プロマネは、プロダクトを生み出す=無から有を生み出すという仕事の特徴上、常に曖昧さが付きまといます。しかもそれを随時解消していかなければならないという作業の連続です。そのため、誤解から生じる人間関係の軋轢にも対処しなくてはならない場面が多くあります。直接やり取りの生じるメンバーと上司との橋渡し役となるプロマネにかかる負担は想像以上かもしれません。しかし、仕事上の曖昧さを1つ1つ潰していくことが得意だとか、その心構えが予め必要であることを理解していれば、先回りし対処することが可能です。他の仕事と比較しても「曖昧さ」を嫌う役職であることをよく理解しておくことが重要です。

業界の知識と経験

プロマネは業界の知識、経験を最低限身につけておく必要があります。ただし、その業界の最前線をいかなくてはならないという意味ではありません。実際に手を動かしてプロダクトを作るのは、メンバーの仕事だからです。例えばIT関連のアプリ製作をするとなった場合、プログラミングに関する知識は必須となってきますが、トッププログラマーである必要はありません。むしろ、トッププログラマーである場合は必要以上のこだわりが生まれ、プロマネとしては適さない可能性もあります。重要なのは、専門的なスキルや知識については現場の詳しい人に任せ、自らはプロマネとしてバランサーの役割をこなすという点です。逆に言えば、最低限の業界の知識と経験を得られていて、かつ全体を俯瞰して人をうまくまとめていくことが好きという性格の人であれば、プロマネの仕事はうまくいく可能性が高いと言えます。また、苦手であったとしても、上記の点を理解しておくことでプロマネとしてどう振舞うべきか方向性ははっきりします。役割分担を明確化しておくことが重要です。

チーム統率力と調整スキル

プロマネにはチームの統率力と、各方面への調整スキルが求められます。統率力、調整スキルは、クライアント・メンバー・上司など各方面全てに対して必要と言えます。統率や調整には度々交渉が必要となるケースがあるため、 交渉が得意という人にとってはプロマネの資質は初めから備わっていることになります。一方交渉が苦手という人は自分の強みをバックにプロジェクトをまとめていくことを考えるべきでしょう。技術力・人間関係の幅広さ・話の旨さ・誠実さなど色々と人により特徴がありますから、それを周りに理解してもらえるよう努めていきましょう。

トラブル対応の柔軟性

仕事にトラブルはつきものですが、プロマネにとっても例外ではありません。特にプロマネとして気をつけなければならないのは、プロジェクトの計画変更でしょう。クライアントのプロダクトに関する要望が変更されたり、納期の前倒し・後倒しをはじめ、当初の計画通り全て進むことはまずないと言い切ってよいでしょう。

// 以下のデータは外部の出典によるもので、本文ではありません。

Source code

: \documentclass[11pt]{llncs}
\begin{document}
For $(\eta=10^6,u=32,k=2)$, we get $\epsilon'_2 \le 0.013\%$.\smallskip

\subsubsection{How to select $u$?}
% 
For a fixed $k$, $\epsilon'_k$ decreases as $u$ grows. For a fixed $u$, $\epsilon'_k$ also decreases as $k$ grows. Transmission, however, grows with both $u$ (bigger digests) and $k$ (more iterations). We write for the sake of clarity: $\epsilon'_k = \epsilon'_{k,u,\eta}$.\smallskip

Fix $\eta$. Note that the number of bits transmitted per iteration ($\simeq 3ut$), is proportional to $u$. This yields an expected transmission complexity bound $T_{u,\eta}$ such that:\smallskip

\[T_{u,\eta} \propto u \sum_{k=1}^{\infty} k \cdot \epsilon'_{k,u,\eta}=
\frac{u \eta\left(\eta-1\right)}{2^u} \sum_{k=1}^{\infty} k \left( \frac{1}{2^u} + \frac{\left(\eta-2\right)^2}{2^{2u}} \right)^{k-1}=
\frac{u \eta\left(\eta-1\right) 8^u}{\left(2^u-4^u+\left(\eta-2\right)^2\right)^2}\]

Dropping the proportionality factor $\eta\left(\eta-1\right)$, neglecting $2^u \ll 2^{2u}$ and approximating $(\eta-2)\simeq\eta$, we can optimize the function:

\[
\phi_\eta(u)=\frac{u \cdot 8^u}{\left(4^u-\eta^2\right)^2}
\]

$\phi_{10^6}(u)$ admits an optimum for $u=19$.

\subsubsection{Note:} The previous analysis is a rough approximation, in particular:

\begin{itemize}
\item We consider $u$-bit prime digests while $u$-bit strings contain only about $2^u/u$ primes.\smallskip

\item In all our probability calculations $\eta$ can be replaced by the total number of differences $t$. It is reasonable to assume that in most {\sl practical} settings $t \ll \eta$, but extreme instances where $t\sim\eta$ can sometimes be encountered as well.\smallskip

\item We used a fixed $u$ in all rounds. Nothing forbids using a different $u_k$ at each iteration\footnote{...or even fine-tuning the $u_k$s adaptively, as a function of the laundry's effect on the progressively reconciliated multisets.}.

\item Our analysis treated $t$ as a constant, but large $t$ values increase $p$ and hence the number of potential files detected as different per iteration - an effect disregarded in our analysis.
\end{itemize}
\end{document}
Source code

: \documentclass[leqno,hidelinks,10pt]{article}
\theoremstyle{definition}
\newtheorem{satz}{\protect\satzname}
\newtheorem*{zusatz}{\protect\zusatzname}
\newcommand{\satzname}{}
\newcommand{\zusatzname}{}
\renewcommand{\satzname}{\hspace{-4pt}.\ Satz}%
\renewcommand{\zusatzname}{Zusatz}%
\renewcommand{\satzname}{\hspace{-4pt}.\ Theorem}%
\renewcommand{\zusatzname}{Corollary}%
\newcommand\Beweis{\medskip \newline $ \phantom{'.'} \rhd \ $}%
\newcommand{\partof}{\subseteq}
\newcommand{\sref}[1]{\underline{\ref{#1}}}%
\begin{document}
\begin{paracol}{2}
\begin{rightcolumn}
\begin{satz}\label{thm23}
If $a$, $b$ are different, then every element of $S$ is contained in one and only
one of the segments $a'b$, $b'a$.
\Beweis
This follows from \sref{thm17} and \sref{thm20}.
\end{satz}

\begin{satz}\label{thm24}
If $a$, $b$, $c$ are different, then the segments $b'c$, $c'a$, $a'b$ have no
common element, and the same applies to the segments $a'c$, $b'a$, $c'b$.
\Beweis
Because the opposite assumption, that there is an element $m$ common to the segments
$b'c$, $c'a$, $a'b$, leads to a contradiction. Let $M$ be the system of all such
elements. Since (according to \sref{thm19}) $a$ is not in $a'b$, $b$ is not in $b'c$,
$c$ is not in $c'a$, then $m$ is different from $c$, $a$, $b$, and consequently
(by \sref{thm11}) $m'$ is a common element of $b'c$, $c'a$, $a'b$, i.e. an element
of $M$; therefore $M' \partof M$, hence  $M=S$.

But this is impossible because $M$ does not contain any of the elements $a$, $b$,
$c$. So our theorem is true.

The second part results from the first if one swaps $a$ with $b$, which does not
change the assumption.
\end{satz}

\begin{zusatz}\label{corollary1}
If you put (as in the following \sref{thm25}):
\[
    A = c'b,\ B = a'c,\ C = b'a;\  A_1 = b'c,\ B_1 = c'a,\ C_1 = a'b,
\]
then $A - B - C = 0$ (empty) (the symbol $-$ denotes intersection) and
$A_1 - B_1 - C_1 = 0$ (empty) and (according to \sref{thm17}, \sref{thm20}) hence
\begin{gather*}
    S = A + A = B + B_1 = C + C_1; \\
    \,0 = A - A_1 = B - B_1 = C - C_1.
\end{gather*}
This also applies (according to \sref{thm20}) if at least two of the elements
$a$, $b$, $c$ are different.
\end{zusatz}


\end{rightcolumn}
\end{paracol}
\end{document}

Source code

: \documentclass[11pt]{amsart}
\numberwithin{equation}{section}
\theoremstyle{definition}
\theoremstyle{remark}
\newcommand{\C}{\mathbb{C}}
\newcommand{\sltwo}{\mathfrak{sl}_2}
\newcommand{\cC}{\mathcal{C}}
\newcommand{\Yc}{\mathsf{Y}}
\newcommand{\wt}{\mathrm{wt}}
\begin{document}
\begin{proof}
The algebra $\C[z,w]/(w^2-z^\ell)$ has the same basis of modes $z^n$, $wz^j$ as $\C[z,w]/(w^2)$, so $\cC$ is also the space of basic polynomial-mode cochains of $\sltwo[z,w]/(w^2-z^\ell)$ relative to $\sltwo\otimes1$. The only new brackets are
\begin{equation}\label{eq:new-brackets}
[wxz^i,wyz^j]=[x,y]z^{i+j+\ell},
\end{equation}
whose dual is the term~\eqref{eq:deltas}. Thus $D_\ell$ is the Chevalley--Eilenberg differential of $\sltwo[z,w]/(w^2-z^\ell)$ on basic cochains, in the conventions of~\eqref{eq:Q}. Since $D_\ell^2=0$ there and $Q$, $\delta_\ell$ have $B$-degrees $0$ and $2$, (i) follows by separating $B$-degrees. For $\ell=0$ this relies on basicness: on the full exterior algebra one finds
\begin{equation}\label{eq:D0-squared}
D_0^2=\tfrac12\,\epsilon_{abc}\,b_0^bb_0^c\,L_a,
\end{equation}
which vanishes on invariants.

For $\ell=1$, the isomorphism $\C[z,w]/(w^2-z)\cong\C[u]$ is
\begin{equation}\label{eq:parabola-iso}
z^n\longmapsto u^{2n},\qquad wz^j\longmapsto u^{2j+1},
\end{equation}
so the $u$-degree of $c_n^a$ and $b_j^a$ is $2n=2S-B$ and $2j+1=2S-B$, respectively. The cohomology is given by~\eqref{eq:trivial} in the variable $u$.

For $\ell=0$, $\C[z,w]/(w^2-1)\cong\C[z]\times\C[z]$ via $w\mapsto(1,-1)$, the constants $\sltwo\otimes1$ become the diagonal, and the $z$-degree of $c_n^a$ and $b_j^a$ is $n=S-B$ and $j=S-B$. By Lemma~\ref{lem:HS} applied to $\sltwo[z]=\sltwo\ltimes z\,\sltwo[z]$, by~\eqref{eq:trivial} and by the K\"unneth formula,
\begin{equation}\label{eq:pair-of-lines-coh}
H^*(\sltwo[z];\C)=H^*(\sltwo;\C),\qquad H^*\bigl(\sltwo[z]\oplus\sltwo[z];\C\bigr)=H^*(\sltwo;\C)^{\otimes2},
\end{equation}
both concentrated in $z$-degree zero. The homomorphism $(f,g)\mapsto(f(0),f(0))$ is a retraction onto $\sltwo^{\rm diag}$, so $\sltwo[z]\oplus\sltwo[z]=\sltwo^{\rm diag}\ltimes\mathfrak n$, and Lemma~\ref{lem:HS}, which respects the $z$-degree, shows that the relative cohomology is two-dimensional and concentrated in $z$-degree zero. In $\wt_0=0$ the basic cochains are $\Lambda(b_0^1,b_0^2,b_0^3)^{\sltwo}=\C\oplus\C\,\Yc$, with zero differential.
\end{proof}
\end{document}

ですから、そのようなケースを常に想定して動くことと、そのような状況を楽しむ余裕が必要です。もちろん、最終的にはクライアント、メンバーともに笑顔で終われることが最重要ですが、そうならない時もあると割り切りも必要です。

クライアントに向き合う姿勢

プロジェクトをスムーズに進めるためには、社内・メンバー間の調整は非常に重要なポイントです。なぜなら、彼らと協力して製作を進めるからです。一方で、プロジェクトの発足、プロダクトの製作は、クライアントからの依頼があってのことです。クライアントの満足度が低いと継続的な仕事にはつながりません。当然のことながら、クライアントの要望を最優先する姿勢が必要となります。プロマネにとって重要なのは、徹底的な顧客志向です。これをどこまで突き詰められるかで、プロダクトの良し悪しが決まると言っても過言ではありません。ただし、クライアントに向き合う姿勢を貫くにはメンバーとの関係性も必須です。完璧を求めすぎるあまり独善的になってメンバーが離れて行ってしまっては元も子もありません。結局はここでもバランス感覚が必要となります。 メンバーとの関係を維持しつつも、どれだけクライアントの求める完璧に近づけるかが肝となります。

プロマネにはどのような資格があるのか

プロダクトにせよ対人関係にせよ複雑な工程を進めなければならないのがプロマネというポジションです。なかなか体系化が難しい仕事であるように思えます。しかしながら、このポジションに付くために有利となる資格が存在します。プロマネになるには必ず試験をクリアしなければならない訳ではありませんが、仕事をする上で有利になります。この記事では2つの試験を紹介します。

プロジェクトマネージャー試験(PM)

プロジェクトマネージャー試験(PM)は、IPA(情報処理推進機構)が実施しているITプロジェクト管理・運営を対象とした試験です。ITシステムに関する知識はもちろんのこと、組織運営の基礎、リスク管理、人的な管理など実務に直結する項目を幅広くカバーしています。そのため、プロマネを目指す人にとっても、プロマネになるためにどんな知識が必要なのかわかる試験内容となっています。幅広い内容をカバーしないといけないためか、合格率は15%以下と狭き門となっています。逆に言えば、合格すれば希少価値の高い人材と認められます。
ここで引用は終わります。